The 2017 Data Challenge of the American Statistical Association

The 2017 Data Challenge of the American Statistical Association

Thesia I. Garner¹ &
Wendy Martinez²

2216 Accesses
4 Citations
Explore all metrics

Avoid common mistakes on your manuscript.

1 Introduction

There is now an annual Data Challenge sponsored by three sections of the American Statistical Association (ASA - https://www.amstat.org/): Statistical Computing, Statistical Graphics, and Government Statistics. The Data Challenge builds upon a long history of ASA Data Expos and Data Challenges with the first one starting in 1982/1983 (https://community.amstat.org/jointscsg-section/dataexpo). The Data Challenge is open to students, professionals, and any person interested in exploring the challenge data set. Many of the challenges utilize publicly available data sets produced by the U.S. federal government.
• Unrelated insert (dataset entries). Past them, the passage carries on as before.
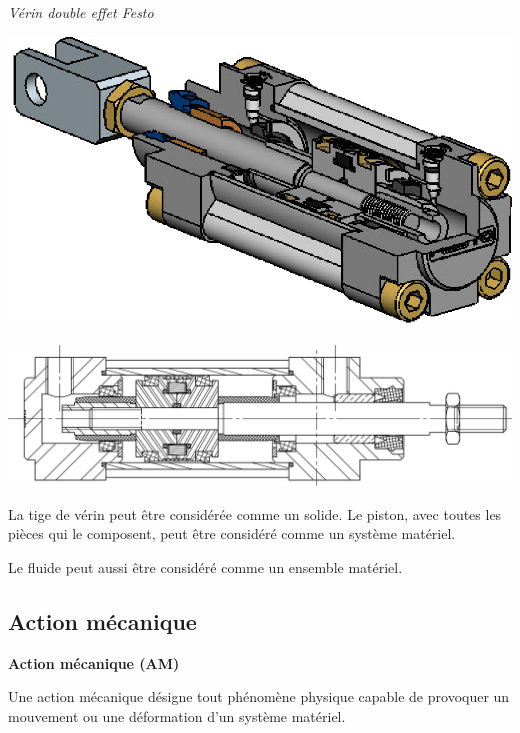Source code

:\documentclass[10pt]{article}
\begin{document}
\begin{exemple}
\textit{Vérin double effet Festo \cite{verin}}

\begin{minipage}[c]{.3\linewidth}
\begin{center}
\includegraphics[width=\textwidth]{images/verin2}
\end{center}
\end{minipage}\hfill
\begin{minipage}[c]{.6\linewidth}
\begin{center}
\includegraphics[width=\textwidth]{images/verin1}
\end{center}
\end{minipage}

La tige de vérin peut être considérée comme un solide. Le piston, avec toutes les pièces qui le composent, peut être considéré comme un système matériel. 

Le fluide peut aussi être considéré comme un ensemble matériel. 
\end{exemple}




\subsection{Action mécanique}
\begin{defi}
\textbf{Action mécanique (AM)}

Une action mécanique désigne tout phénomène physique capable de provoquer un mouvement ou une déformation d'un système matériel.
\end{defi}
\end{document}

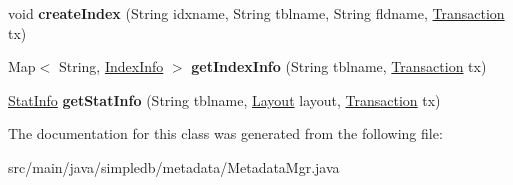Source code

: \begin{DoxyCompactItemize}
void {\bfseries create\+Index} (String idxname, String tblname, String fldname, \hyperlink{classsimpledb_1_1tx_1_1Transaction}{Transaction} tx)
\item 
\mbox{\label{classsimpledb_1_1metadata_1_1MetadataMgr_a83ffd19e219d3298a7a71bbe1f04e592}} 
Map$<$ String, \hyperlink{classsimpledb_1_1metadata_1_1IndexInfo}{Index\+Info} $>$ {\bfseries get\+Index\+Info} (String tblname, \hyperlink{classsimpledb_1_1tx_1_1Transaction}{Transaction} tx)
\item 
\mbox{\label{classsimpledb_1_1metadata_1_1MetadataMgr_affcdf17eb7d5f6bde4752ecf42108fe3}} 
\hyperlink{classsimpledb_1_1metadata_1_1StatInfo}{Stat\+Info} {\bfseries get\+Stat\+Info} (String tblname, \hyperlink{classsimpledb_1_1record_1_1Layout}{Layout} layout, \hyperlink{classsimpledb_1_1tx_1_1Transaction}{Transaction} tx)
\end{DoxyCompactItemize}


The documentation for this class was generated from the following file\+:\begin{DoxyCompactItemize}
\item 
src/main/java/simpledb/metadata/Metadata\+Mgr.\+java\end{DoxyCompactItemize}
The data set used in the 2017 Data Challenge was provided by the U.S. Bureau of Labor Statistics (BLS). The BLS mission is to “measure labor market activity, working conditions, price changes, and productivity in the U.S. economy to support public and private decision making” (https://www.bls.gov/bls/blsmissn.htm). One of the major principal federal economic indicators produced by the BLS is the Consumer Price Index (CPI). A major source of data used to calculate the CPI is the Consumer Expenditure Survey (CE). In addition, the CE is the only Federal household survey to provide information on the complete range of consumers’ expenditures and incomes (https://stats.bls.gov/cex/). The data set used in the 2017 Data Challenge was composed of public use data files from the CE survey. These data are described in the next section.
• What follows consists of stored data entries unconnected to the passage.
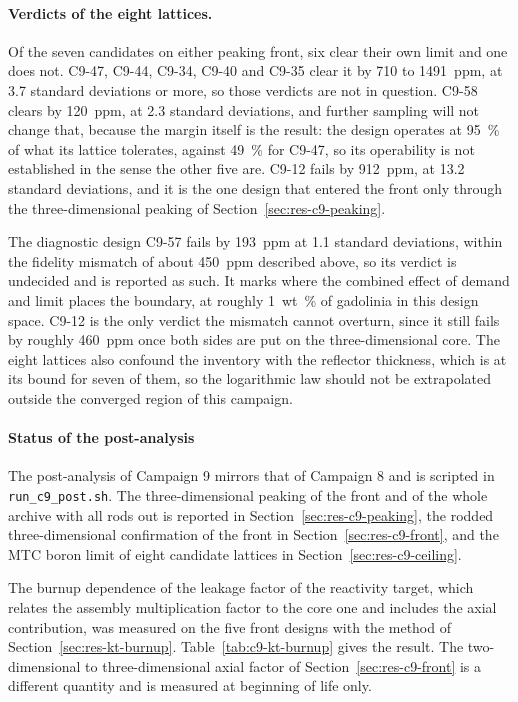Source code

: \paragraph{Verdicts of the eight lattices.}
Of the seven candidates on either peaking front, six clear their own
limit and one does not. C9-47, C9-44, C9-34, C9-40 and C9-35 clear it
by 710 to \SI{1491}{ppm}, at 3.7 standard deviations or more, so those
verdicts are not in question. C9-58 clears by \SI{120}{ppm}, at 2.3
standard deviations, and further sampling will not change that, because
the margin itself is the result: the design operates at \SI{95}{\%} of
what its lattice tolerates, against \SI{49}{\%} for C9-47, so its
operability is not established in the sense the other five are. C9-12
fails by \SI{912}{ppm}, at 13.2 standard deviations, and it is the one
design that entered the front only through the three-dimensional
peaking of Section~\ref{sec:res-c9-peaking}.

The diagnostic design C9-57 fails by \SI{193}{ppm} at 1.1 standard
deviations, within the fidelity mismatch of about \SI{450}{ppm}
described above, so its verdict is undecided and is reported as such.
It marks where the combined effect of demand and limit places the
boundary, at roughly \SI{1}{wt\%} of gadolinia in this design space.
C9-12 is the only verdict the mismatch cannot overturn, since it still
fails by roughly \SI{460}{ppm} once both sides are put on the
three-dimensional core. The eight lattices also confound the inventory
with the reflector thickness, which is at its bound for seven of them,
so the logarithmic law should not be extrapolated outside the converged
region of this campaign.

\paragraph{Status of the post-analysis}
\label{sec:res-c9-post}

The post-analysis of Campaign 9 mirrors that of Campaign 8 and is scripted
in \texttt{run\_c9\_post.sh}. The three-dimensional peaking of the front and
of the whole archive with all rods out is reported in
Section~\ref{sec:res-c9-peaking}, the rodded three-dimensional confirmation
of the front in Section~\ref{sec:res-c9-front}, and the MTC boron limit of
eight candidate lattices in Section~\ref{sec:res-c9-ceiling}.

The burnup dependence of the leakage factor of the reactivity target, which relates
the assembly multiplication factor to the core one and includes the axial
contribution, was measured on the five front designs with the method of
Section~\ref{sec:res-kt-burnup}. Table~\ref{tab:c9-kt-burnup} gives the
result. The two-dimensional to three-dimensional axial factor of
Section~\ref{sec:res-c9-front} is a different quantity and is measured at
beginning of life only.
There are two award categories in the Data Challenge – one for professionals and one for students. Participants are challenged to analyze a data set using data science, statistical and visualization tools, and methods. There was no specific problem statement for the 2017 Data Challenge, which means that contestants were free to be creative in their analyses.

Contestants are judged based on the analyses and work presented at the Joint Statistical Meetings (JSM) 2017, which was held in Baltimore, Maryland from July 30 through August 3, 2017. We had nine entries in the student category and three in the professional category. The lists of 2017 winners are given here, where authors are listed as they appear in the JSM 2017 program at https://ww2.amstat.org/meetings/jsm/2017/program.cfm.

1.1 Student Level Award

1st Place Winner: Nathan James and Jacquelyn Neal, Vanderbilt University, “Interactive Visualization of Consumer Expenditure Public-Use Microdata.”
2nd Place Winner: Joyance Meechai, Pennsylvania State University, “Energy Expenditure Patterns in the United States.”
3rd Place Winner (tied): Mingzhao Hu, University of California Santa Barbara, “Income and Expenditure in US Households: A Multivariate Analysis of Consumer Expenditure CE Dataset.”
3rd Place Winner (tied): Robert Garrett, Thomas Fisher, and Ritu Narahari, Miami University, “An Analysis of Consumer Budgeting and the Great Recession.”

1.2 Professional Level Award

Gaurav Sharma, Bhanu Shandilya, and Aditi Pradeep Sharma, The EMMES Corporation, Mixpanel, and UMBC, “Consumer Spending and Federal Reserve.”

Abstracts for all entries presented at the JSM can be found at https://ww2.amstat.org/meetings/JSM/2017/OnlineProgram/ActivityDetails.cfm?sessionid=214577 and https://ww2.amstat.org/meetings/JSM/2017/OnlineProgram/ActivityDetails.cfm?SessionID=214566.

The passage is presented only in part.